Their data load architecture, which they call scatter-gather, is a big differentiator. If your problem is that you cannot get data loaded and reports out in your nightly batch window then the combination of scatter-gather and the ability to run big report queries is unbeatable.
Greenplum also has a unique solution for near-real-time. They marry Gemfire, an in-memory object-oriented database, with scatter-gather to move small batches of inserted data to Greenplum with a very small time delta. I do not believe this solution supports inserts or deletes as they have to be applied directly to the Greenplum database… but it is a nice capability for a certain class of problems.
Where They Lose
Greenplum, like Teradata, can be beat when the problem to be solved is narrow. In these cases, when the database supports a single application with a small number of queries or when it supports a narrowly focussed data mart, they are vulnerable to Netezza, Vertica, or even Exadata. It is also sometimes the case that a poorly designed POC can narrow the scope enough that Greenplum loses.
Greenplum can also lose when a full EDW is required. The basic architecture of the RDBMS is capable of supporting an EDW… but some of the operational features required… RASR, workload, incremental backup, etc. are not mature. This may well be the intentional result of their focus away from these features at analytics.
In the Market
Despite the worries Greenplum should be included in every POC. They will push Teradata hard in performance and in price/performance.
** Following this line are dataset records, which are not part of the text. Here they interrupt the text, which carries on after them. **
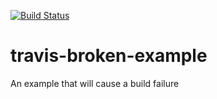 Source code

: [![Build Status](https://travis-ci.org/yusukemisa/travis-broken-example.svg?branch=master)](https://travis-ci.org/yusukemisa/travis-broken-example)
# travis-broken-example
An example that will cause a build failure
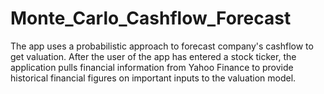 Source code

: # Monte_Carlo_Cashflow_Forecast
The app uses a probabilistic approach to forecast company's cashflow to get valuation. After the user of the app has entered a stock ticker, the application pulls financial information from Yahoo Finance to provide historical financial figures on important inputs to the valuation model. 
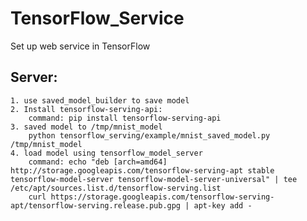 # TensorFlow_Service
Set up web service in TensorFlow

## Server:
	1. use saved_model_builder to save model
	2. Install tensorflow-serving-api:
		command: pip install tensorflow-serving-api
	3. saved model to /tmp/mnist_model
		python tensorflow_serving/example/mnist_saved_model.py /tmp/mnist_model
	4. load model using tensorflow_model_server
		command: echo "deb [arch=amd64] http://storage.googleapis.com/tensorflow-serving-apt stable tensorflow-model-server tensorflow-model-server-universal" | tee /etc/apt/sources.list.d/tensorflow-serving.list
		curl https://storage.googleapis.com/tensorflow-serving-apt/tensorflow-serving.release.pub.gpg | apt-key add -
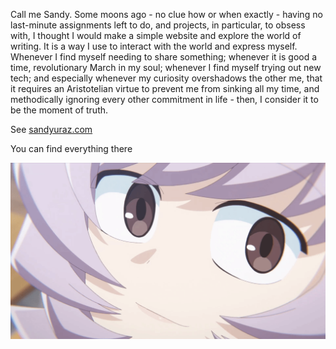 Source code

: Call me Sandy. Some moons ago - no clue how or when exactly - having no last-minute assignments left to do, and projects, in particular, to obsess with, I thought I would make a simple website and explore the world of writing. It is a way I use to interact with the world and express myself. Whenever I find myself needing to share something; whenever it is good a time, revolutionary March in my soul; whenever I find myself trying out new tech; and especially whenever my curiosity overshadows the other me, that it requires an Aristotelian virtue to prevent me from sinking all my time, and methodically ignoring every other commitment in life - then, I consider it to be the moment of truth.

See [sandyuraz.com](https://sandyuraz.com)

You can find everything there

![najimi](osana.gif)
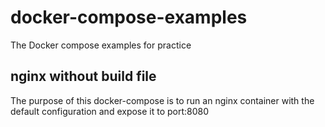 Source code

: # docker-compose-examples

The Docker compose examples for practice


## nginx without build file

The purpose of this docker-compose is to run an nginx container with the default configuration and expose it to port:8080



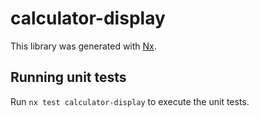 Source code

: # calculator-display

This library was generated with [Nx](https://nx.dev).

## Running unit tests

Run `nx test calculator-display` to execute the unit tests.
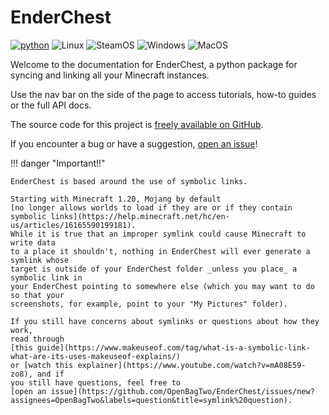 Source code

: # EnderChest

[![python](https://img.shields.io/badge/Python-3.10,3.11-3776AB.svg?style=flat&logo=python&logoColor=white&color=ffdc53&labelColor=3d7aaa)](https://www.python.org)
![Linux](https://img.shields.io/badge/GNU/Linux-000000?style=flat-square&logo=linux&logoColor=white&color=eda445)
![SteamOS](https://img.shields.io/badge/SteamOS-3776AB.svg?style=flat-square&logo=steamdeck&logoColor=white&color=7055c3)
![Windows](https://img.shields.io/badge/Windows-0078D6?style=flat-square&logo=windows&logoColor=white)
![MacOS](https://img.shields.io/badge/mac%20os-000000?style=flat-square&logo=apple&logoColor=white&color=434334)

Welcome to the documentation for EnderChest, a python package for syncing
and linking all your Minecraft instances.

Use the nav bar on the side of the page to access tutorials, how-to guides
or the full API docs.

The source code for this project is
[freely available on GitHub](https://github.com/OpenBagTwo/EnderChest).

If you encounter a bug or have a suggestion,
[open an issue](https://github.com/OpenBagTwo/EnderChest/issues/new/choose)!

!!! danger "Important!!"

    EnderChest is based around the use of symbolic links.

    Starting with Minecraft 1.20, Mojang by default
    [no longer allows worlds to load if they are or if they contain symbolic links](https://help.minecraft.net/hc/en-us/articles/16165590199181).
    While it is true that an improper symlink could cause Minecraft to write data
    to a place it shouldn't, nothing in EnderChest will ever generate a symlink whose
    target is outside of your EnderChest folder _unless you place_ a symbolic link in
    your EnderChest pointing to somewhere else (which you may want to do so that your
    screenshots, for example, point to your "My Pictures" folder).

    If you still have concerns about symlinks or questions about how they work,
    read through
    [this guide](https://www.makeuseof.com/tag/what-is-a-symbolic-link-what-are-its-uses-makeuseof-explains/)
    or [watch this explainer](https://www.youtube.com/watch?v=mA08E59-zo8), and if
    you still have questions, feel free to
    [open an issue](https://github.com/OpenBagTwo/EnderChest/issues/new?assignees=OpenBagTwo&labels=question&title=symlink%20question).
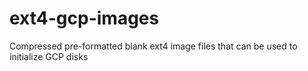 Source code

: # ext4-gcp-images
Compressed pre-formatted blank ext4 image files that can be used to initialize GCP disks
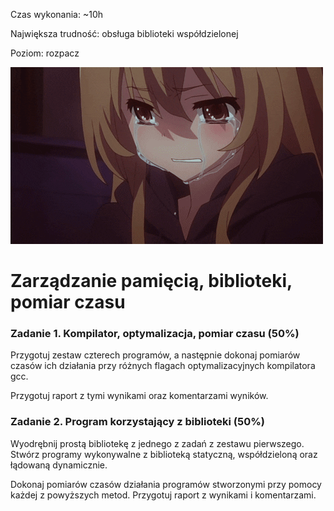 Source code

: Czas wykonania: ~10h

Największa trudność: obsługa biblioteki współdzielonej

Poziom: rozpacz

![CryMeRiver...](taiga.gif)

<h1>Zarządzanie pamięcią, biblioteki, pomiar czasu</h1>

<h3>Zadanie 1.  Kompilator, optymalizacja, pomiar czasu (50%)</h3>

Przygotuj zestaw czterech programów, a następnie dokonaj pomiarów czasów ich działania przy różnych flagach optymalizacyjnych kompilatora gcc.

Przygotuj raport z tymi wynikami oraz komentarzami wyników.

<h3>Zadanie 2. Program korzystający z biblioteki (50%)</h3>

Wyodrębnij prostą bibliotekę z jednego z zadań z zestawu pierwszego. Stwórz programy wykonywalne z biblioteką statyczną, współdzieloną oraz łądowaną dynamicznie.

Dokonaj pomiarów czasów działania programów stworzonymi przy pomocy każdej z powyższych metod. Przygotuj raport z wynikami i komentarzami.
As noted here… I do not understand their market strategy. It seems that they are competing with themselves by offering Hadoop for analytics… but this cannot be a bad thing for customers even if it is an odd position in the market. The analytics market they favor is tough… relatively small (compared to the DW space)… emerging… there are several capable competitors… and the market is haunted by the same problem that killed the data mining market in the mid-1990′s… there are just not enough skilled data scientists (see here).
My Guess at the Future
I cannot guess at the future of Greenplum… They are being moved into a new business unit that could be spun into a new company that has a charter to build software for the cloud (see here). This is odd in several dimensions. First, as I noted here, the shared nothing architecture Greenplum is built on is not a perfect fit for the cloud. There are ways to get around this (maybe the topic for a future post?) but it will require development in a fundamentally new direction. Further, the new division seems to be a software-only venture. This makes the future of the EMC Greenplum Data Computing Appliance uncertain. I suppose that there will be announcements soon to clarify these questions… but the architectural disconnects make it likely that there will be some arm-waving for a while.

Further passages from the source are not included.